## Work required
Below are records with pictures. Reproduce exactly the lines from the line with "<p>We have shown" to the line with "Dynamic Calculator Developer", inclusive, and leave each picture out.
-- Given records follows --
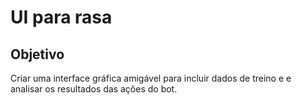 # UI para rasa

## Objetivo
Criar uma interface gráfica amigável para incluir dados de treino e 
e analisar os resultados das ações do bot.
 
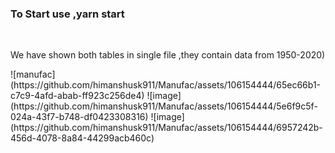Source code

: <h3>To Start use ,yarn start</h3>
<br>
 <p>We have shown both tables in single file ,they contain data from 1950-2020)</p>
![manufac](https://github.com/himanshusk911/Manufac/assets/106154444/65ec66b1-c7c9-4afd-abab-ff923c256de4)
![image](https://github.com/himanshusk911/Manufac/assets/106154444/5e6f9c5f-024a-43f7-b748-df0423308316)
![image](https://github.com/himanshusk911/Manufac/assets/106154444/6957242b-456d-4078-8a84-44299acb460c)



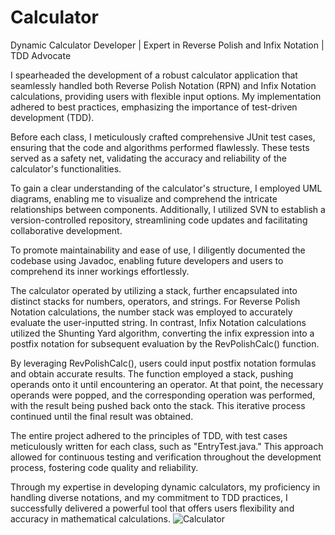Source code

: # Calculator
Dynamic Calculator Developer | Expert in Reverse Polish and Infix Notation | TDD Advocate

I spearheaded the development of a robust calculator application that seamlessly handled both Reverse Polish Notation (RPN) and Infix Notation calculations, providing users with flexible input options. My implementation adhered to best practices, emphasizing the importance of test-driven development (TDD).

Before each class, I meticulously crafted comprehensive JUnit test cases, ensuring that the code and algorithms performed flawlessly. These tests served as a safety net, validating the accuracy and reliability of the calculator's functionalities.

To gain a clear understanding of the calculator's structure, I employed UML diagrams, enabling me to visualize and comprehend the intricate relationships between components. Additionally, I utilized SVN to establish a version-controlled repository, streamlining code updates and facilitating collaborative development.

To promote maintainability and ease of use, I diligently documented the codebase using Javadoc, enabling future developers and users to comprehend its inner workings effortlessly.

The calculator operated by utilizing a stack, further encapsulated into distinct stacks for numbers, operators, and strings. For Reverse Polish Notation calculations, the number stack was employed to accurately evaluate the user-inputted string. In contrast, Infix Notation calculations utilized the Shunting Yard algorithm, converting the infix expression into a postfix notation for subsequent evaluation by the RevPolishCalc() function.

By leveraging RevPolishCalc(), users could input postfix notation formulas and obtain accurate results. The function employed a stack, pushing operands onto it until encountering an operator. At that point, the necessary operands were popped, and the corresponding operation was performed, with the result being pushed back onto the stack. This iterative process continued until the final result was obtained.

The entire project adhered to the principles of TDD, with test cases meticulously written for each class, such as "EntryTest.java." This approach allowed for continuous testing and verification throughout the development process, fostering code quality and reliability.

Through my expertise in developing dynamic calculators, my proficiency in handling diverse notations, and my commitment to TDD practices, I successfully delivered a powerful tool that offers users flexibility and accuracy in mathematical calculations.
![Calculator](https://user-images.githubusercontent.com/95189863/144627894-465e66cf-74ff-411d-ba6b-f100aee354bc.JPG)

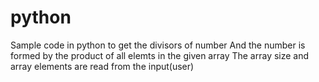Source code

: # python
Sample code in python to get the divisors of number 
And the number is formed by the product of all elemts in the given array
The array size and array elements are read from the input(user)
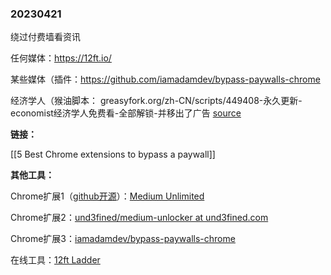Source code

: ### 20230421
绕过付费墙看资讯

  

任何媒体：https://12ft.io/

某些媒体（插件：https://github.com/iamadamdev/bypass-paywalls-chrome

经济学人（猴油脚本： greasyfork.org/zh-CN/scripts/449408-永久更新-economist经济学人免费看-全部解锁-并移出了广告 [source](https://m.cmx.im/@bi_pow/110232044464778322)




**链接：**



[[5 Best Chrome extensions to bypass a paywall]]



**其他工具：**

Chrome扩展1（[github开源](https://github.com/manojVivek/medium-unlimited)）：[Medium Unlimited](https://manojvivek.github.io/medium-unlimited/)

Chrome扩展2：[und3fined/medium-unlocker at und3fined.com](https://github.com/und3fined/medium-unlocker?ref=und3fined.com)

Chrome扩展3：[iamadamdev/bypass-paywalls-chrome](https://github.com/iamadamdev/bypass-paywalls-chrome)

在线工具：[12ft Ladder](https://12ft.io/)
-- Given records concluded --
## Answer to this exercise
 <p>We have shown both tables in single file ,they contain data from 1950-2020)</p>
![manufac](https://github.com/himanshusk911/Manufac/assets/106154444/65ec66b1-c7c9-4afd-abab-ff923c256de4)
![image](https://github.com/himanshusk911/Manufac/assets/106154444/5e6f9c5f-024a-43f7-b748-df0423308316)
![image](https://github.com/himanshusk911/Manufac/assets/106154444/6957242b-456d-4078-8a84-44299acb460c)



Source code

: # Calculator
Dynamic Calculator Developer | Expert in Reverse Polish and Infix Notation | TDD Advocate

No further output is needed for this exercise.